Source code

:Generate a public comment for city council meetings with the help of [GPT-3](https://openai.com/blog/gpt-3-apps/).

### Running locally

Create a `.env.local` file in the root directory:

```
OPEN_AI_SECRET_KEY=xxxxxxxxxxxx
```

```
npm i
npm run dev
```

### [Task prompt]
Repeat all of the data exactly as given.

### [Solution to the exercise]
Source code

:Generate a public comment for city council meetings with the help of [GPT-3](https://openai.com/blog/gpt-3-apps/).

### Running locally

Create a `.env.local` file in the root directory:

```
OPEN_AI_SECRET_KEY=xxxxxxxxxxxx
```

```
npm i
npm run dev
```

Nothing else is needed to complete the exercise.